Getting into a groove

Every September I start off with a bang, loading the homeschool schedule and asking way too much of my child and of myself.  I want to fit it all in, cover every subject and have everything go smoothly.  I do this EVERY year (for twelve years now!) and you would think I would know better by now.  I end up very stressed out with a stressed out child and I doubt my decision to homeschool at all.  And then I breathe....
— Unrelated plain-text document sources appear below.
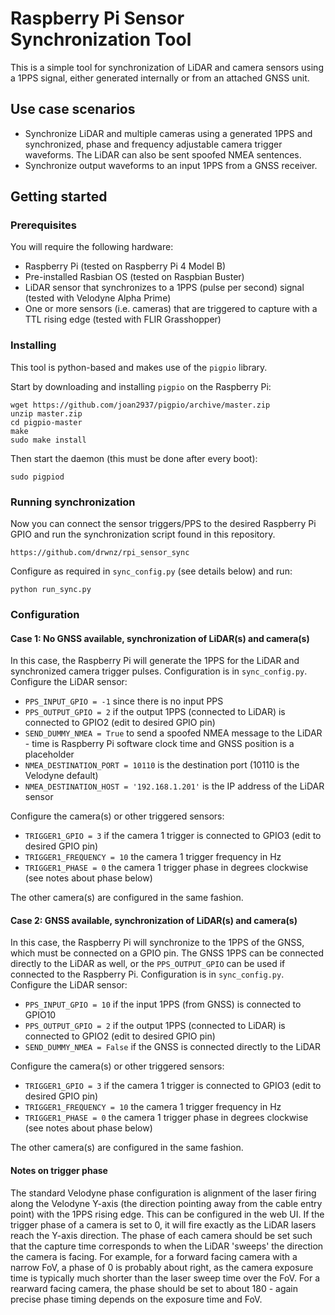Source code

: # Raspberry Pi Sensor Synchronization Tool

This is a simple tool for synchronization of LiDAR and camera sensors using a 1PPS signal, either generated internally or from an attached GNSS unit.

## Use case scenarios

* Synchronize LiDAR and multiple cameras using a generated 1PPS and synchronized, phase and frequency adjustable camera trigger waveforms. The LiDAR can also be sent spoofed NMEA sentences.
* Synchronize output waveforms to an input 1PPS from a GNSS receiver.

## Getting started

### Prerequisites

You will require the following hardware:
- Raspberry Pi (tested on Raspberry Pi 4 Model B)
- Pre-installed Rasbian OS (tested on Raspbian Buster)
- LiDAR sensor that synchronizes to a 1PPS (pulse per second) signal (tested with Velodyne Alpha Prime)
- One or more sensors (i.e. cameras) that are triggered to capture with a TTL rising edge (tested with FLIR Grasshopper)

### Installing

This tool is python-based and makes use of the `pigpio` library.

Start by downloading and installing `pigpio` on the Raspberry Pi:

```
wget https://github.com/joan2937/pigpio/archive/master.zip
unzip master.zip
cd pigpio-master
make
sudo make install
```

Then start the daemon (this must be done after every boot):

```
sudo pigpiod
```

### Running synchronization

Now you can connect the sensor triggers/PPS to the desired Raspberry Pi GPIO and run the synchronization script found in this repository.

```
https://github.com/drwnz/rpi_sensor_sync
```

Configure as required in `sync_config.py` (see details below) and run:

```
python run_sync.py
```

### Configuration

#### Case 1: No GNSS available, synchronization of LiDAR(s) and camera(s)

In this case, the Raspberry Pi will generate the 1PPS for the LiDAR and synchronized camera trigger pulses.
Configuration is in `sync_config.py`.
Configure the LiDAR sensor:
- `PPS_INPUT_GPIO = -1` since there is no input PPS
- `PPS_OUTPUT_GPIO = 2` if the output 1PPS (connected to LiDAR) is connected to GPIO2 (edit to desired GPIO pin)
- `SEND_DUMMY_NMEA = True` to send a spoofed NMEA message to the LiDAR - time is Raspberry Pi software clock time and GNSS position is a placeholder
- `NMEA_DESTINATION_PORT = 10110` is the destination port (10110 is the Velodyne default)
- `NMEA_DESTINATION_HOST = '192.168.1.201'` is the IP address of the LiDAR sensor

Configure the camera(s) or other triggered sensors:
- `TRIGGER1_GPIO = 3` if the camera 1 trigger is connected to GPIO3 (edit to desired GPIO pin)
- `TRIGGER1_FREQUENCY = 10` the camera 1 trigger frequency in Hz
- `TRIGGER1_PHASE = 0` the camera 1 trigger phase in degrees clockwise (see notes about phase below)

The other camera(s) are configured in the same fashion.

#### Case 2: GNSS available, synchronization of LiDAR(s) and camera(s)
In this case, the Raspberry Pi will synchronize to the 1PPS of the GNSS, which must be connected on a GPIO pin. The GNSS 1PPS can be connected directly to the LiDAR as well, or the `PPS_OUTPUT_GPIO` can be used if connected to the Raspberry Pi.
Configuration is in `sync_config.py`.
Configure the LiDAR sensor:
- `PPS_INPUT_GPIO = 10` if the input 1PPS (from GNSS) is connected to GPIO10
- `PPS_OUTPUT_GPIO = 2` if the output 1PPS (connected to LiDAR) is connected to GPIO2 (edit to desired GPIO pin)
- `SEND_DUMMY_NMEA = False` if the GNSS is connected directly to the LiDAR

Configure the camera(s) or other triggered sensors:
- `TRIGGER1_GPIO = 3` if the camera 1 trigger is connected to GPIO3 (edit to desired GPIO pin)
- `TRIGGER1_FREQUENCY = 10` the camera 1 trigger frequency in Hz
- `TRIGGER1_PHASE = 0` the camera 1 trigger phase in degrees clockwise (see notes about phase below)

The other camera(s) are configured in the same fashion.

#### Notes on trigger phase

The standard Velodyne phase configuration is alignment of the laser firing along the Velodyne Y-axis (the direction pointing away from the cable entry point) with the 1PPS rising edge. This can be configured in the web UI.
If the trigger phase of a camera is set to 0, it will fire exactly as the LiDAR lasers reach the Y-axis direction.
The phase of each camera should be set such that the capture time corresponds to when the LiDAR 'sweeps' the direction the camera is facing. For example, for a forward facing camera with a narrow FoV, a phase of 0 is probably about right, as the camera exposure time is typically much shorter than the laser sweep time over the FoV. For a rearward facing camera, the phase should be set to about 180 - again precise phase timing depends on the exposure time and FoV.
The past two weeks I have felt like a spring pulled to capacity and ready to sproing off into the atmosphere!  I know that my hormones were raging as well, which didn't help things.  I was tense this past Wednesday morning, even though it was the first time in four years that I did not have to teach a class at co-op.  I hadn't followed up on the classrooms being open.  I got a late start.  Dakota was on my last nerve.  Same old, same old for the past few weeks, but I really felt like I was losing it.  So I get the kids in the car, stop for coffee, get to the church, schlep my things in and get ready for chaos because we would all be stuck in the hall again...but the classrooms were open.  Patty had heard my latenight plea and had stopped by before work and opened them.  What an angel!  And as the families rolled in, the kids headed down to their classrooms I saw that there was no chaos to be had.  My 7-9 teacher walked in with a sick child, but her aide gathered the materials and easily took over.  So at 9:30 I found myself alone in the big church hall, holding my granddaughter and reading a magazine...and things began to change.  The tide started to turn.  I started to breathe easier.  My headache started to leave.  About 10am I wandered down to the nursery and found all the other moms with little ones chatting and watching the kids.  I peaked in the older classrooms and all was going extremely well.  So I sat.  For the next 90 minutes I held my sleeping granddaughter and chatted with women I value and who have all been there.  We talked about the good and the bad in our lives, laughed at our kids and ourselves and related to each other.  By the time the classes were over I felt so much better.  Upstairs the kids played for a little while together and then we all headed home.  I had loaded my planner with activites for Dakota and I, but I didn't even look at them.  I let it go.  We had co-op and that is all we need to do for Wednesdays.  It's a day to get things done for me and for Dakota to have some quiet time to play and watch a movie or catch up on the things he finds important. 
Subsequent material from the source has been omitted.